GOAL OF THE EXERCISE: Return a copy of every line in the data below that contains "which".
• • • • • • •
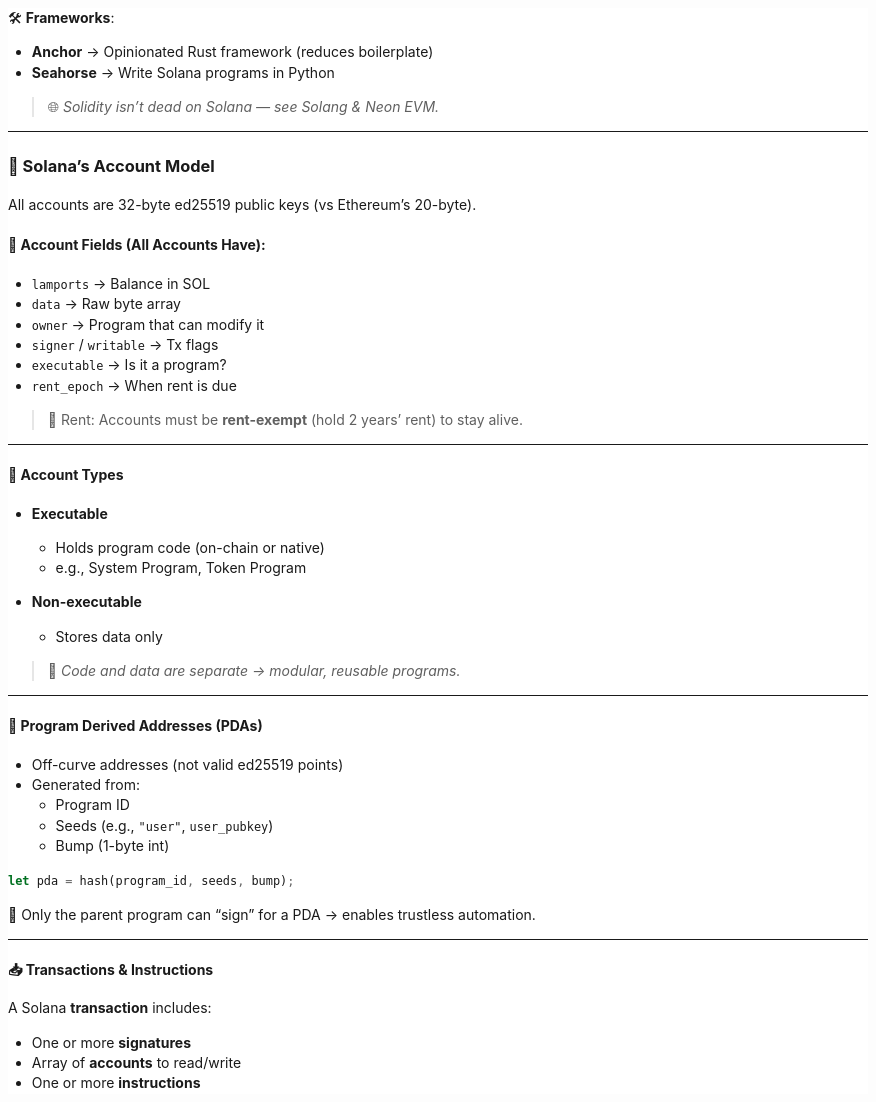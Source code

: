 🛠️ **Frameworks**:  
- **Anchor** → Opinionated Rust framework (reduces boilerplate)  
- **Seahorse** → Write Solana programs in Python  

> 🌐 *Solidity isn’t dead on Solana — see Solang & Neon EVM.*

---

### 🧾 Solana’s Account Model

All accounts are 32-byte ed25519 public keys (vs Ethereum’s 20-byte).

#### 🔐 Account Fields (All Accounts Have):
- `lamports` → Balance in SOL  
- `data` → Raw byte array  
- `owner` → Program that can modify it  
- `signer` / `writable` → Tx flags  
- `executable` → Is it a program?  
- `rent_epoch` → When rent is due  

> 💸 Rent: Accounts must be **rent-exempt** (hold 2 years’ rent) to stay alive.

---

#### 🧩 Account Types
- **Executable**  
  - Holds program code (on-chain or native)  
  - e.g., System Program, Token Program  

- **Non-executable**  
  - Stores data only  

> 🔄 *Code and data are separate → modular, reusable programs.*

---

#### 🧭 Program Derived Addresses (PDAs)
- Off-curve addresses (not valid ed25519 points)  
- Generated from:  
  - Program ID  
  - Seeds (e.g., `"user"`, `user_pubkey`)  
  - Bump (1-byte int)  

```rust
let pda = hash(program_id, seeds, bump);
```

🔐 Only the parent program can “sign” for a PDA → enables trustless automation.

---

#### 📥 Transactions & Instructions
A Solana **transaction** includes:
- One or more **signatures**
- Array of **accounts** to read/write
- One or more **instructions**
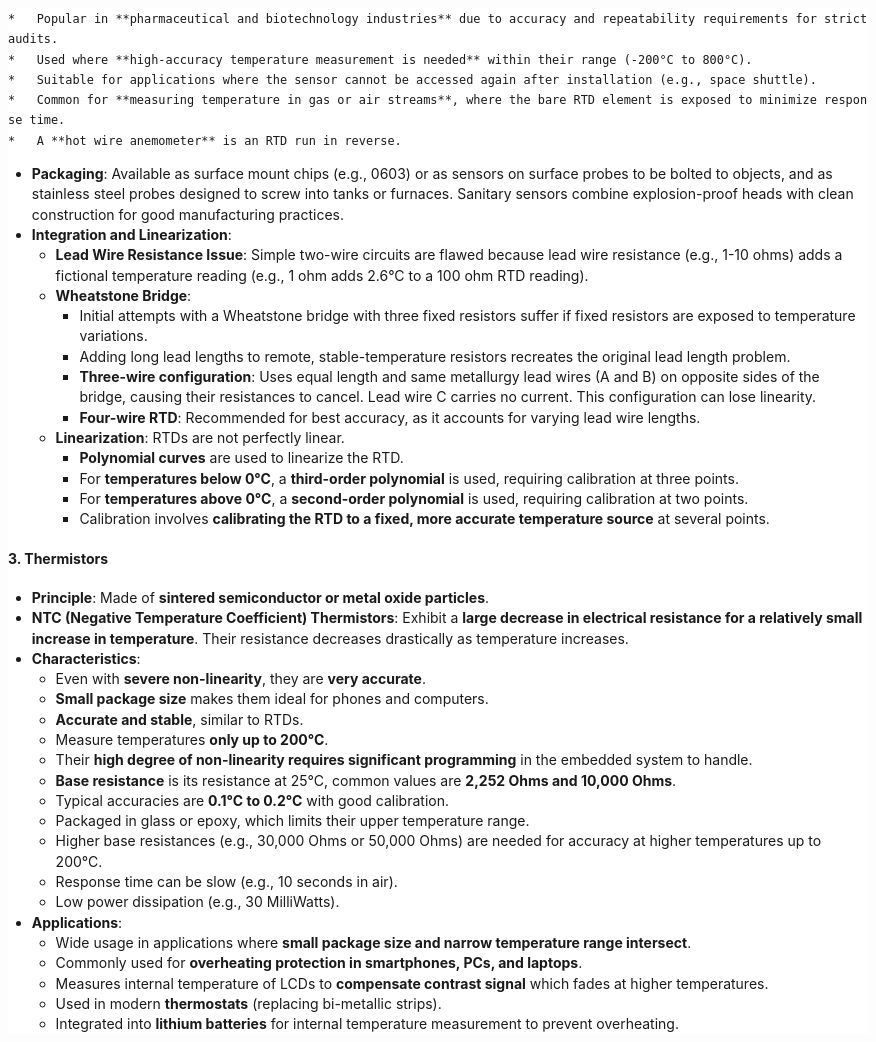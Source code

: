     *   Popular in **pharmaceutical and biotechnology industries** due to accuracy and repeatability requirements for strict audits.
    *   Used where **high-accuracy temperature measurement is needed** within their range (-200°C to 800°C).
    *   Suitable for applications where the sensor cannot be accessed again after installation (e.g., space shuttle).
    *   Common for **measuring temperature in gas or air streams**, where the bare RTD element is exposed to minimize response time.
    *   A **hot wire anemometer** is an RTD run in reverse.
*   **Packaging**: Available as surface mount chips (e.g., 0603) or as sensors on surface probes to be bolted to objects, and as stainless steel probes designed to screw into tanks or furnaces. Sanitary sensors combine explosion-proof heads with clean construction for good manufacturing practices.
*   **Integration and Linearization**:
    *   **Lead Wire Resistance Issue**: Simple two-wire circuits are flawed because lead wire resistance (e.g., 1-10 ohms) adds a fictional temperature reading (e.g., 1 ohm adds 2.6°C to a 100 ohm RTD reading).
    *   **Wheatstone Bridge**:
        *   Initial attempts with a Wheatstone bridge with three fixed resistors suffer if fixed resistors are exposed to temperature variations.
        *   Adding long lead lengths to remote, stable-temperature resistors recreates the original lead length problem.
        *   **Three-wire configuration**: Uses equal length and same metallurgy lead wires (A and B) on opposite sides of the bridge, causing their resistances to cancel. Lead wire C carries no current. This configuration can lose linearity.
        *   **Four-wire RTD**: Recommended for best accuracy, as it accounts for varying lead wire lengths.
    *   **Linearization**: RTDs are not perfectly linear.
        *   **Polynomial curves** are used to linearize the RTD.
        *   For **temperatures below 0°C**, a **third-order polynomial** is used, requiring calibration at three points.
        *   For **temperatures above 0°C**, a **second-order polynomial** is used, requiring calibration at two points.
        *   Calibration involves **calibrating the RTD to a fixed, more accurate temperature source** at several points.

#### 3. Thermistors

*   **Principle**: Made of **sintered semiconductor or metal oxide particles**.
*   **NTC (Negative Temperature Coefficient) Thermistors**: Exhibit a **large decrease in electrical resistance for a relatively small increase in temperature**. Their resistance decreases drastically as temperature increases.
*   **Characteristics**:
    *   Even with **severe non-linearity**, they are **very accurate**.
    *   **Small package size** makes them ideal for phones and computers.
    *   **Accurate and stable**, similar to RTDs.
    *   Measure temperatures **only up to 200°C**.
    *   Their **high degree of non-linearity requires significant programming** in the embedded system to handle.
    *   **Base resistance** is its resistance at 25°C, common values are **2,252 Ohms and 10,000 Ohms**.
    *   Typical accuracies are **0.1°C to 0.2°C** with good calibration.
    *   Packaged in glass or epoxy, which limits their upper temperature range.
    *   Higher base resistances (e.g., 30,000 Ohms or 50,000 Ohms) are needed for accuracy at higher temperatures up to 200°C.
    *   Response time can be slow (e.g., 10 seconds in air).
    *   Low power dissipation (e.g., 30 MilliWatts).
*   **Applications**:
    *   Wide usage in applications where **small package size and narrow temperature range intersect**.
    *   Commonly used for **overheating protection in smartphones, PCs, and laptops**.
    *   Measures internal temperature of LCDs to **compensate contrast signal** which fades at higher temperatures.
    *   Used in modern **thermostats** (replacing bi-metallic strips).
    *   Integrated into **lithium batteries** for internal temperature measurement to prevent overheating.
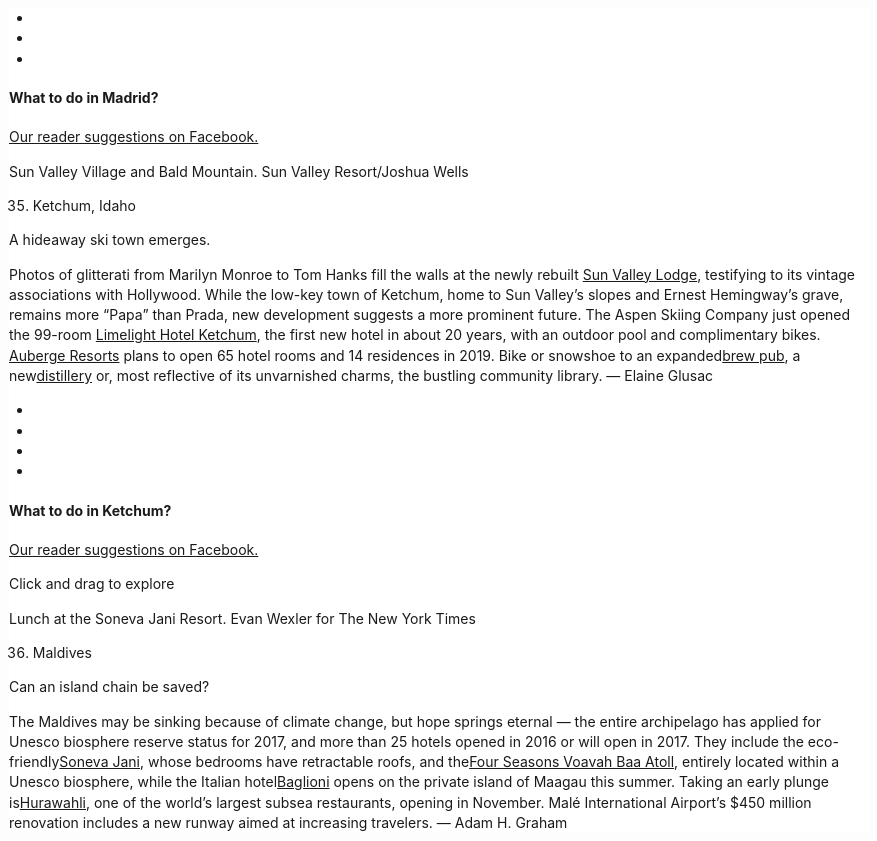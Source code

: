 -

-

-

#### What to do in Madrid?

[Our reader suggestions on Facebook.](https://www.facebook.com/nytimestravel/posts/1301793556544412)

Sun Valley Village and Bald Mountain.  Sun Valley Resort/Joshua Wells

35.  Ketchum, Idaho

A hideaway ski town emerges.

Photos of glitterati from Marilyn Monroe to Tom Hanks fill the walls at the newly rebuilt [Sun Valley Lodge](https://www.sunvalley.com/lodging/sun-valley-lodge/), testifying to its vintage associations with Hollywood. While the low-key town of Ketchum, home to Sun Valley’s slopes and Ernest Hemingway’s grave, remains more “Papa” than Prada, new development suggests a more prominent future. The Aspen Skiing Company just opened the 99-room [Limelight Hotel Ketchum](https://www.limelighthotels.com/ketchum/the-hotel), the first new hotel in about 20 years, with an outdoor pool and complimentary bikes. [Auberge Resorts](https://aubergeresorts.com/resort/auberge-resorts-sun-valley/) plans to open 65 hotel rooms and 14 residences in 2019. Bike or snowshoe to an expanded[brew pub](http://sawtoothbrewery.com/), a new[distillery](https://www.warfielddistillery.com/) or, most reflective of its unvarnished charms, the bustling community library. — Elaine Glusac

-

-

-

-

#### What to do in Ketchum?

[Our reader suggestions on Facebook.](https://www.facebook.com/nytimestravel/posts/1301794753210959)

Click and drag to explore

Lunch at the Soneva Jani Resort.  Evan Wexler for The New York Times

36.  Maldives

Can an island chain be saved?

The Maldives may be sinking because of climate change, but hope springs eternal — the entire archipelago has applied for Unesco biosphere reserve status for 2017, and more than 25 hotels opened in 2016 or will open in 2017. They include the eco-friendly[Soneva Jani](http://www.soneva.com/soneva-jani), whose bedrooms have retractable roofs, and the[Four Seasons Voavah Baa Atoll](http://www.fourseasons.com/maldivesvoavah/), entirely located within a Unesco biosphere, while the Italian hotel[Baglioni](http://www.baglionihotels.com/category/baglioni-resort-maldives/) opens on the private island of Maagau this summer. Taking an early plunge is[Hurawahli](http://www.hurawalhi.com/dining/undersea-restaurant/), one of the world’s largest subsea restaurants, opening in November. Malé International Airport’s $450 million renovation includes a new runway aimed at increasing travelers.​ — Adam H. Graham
• • • • • • •
RESPONSE:
    *   Packaged in glass or epoxy, which limits their upper temperature range.
    *   Measures internal temperature of LCDs to **compensate contrast signal** which fades at higher temperatures.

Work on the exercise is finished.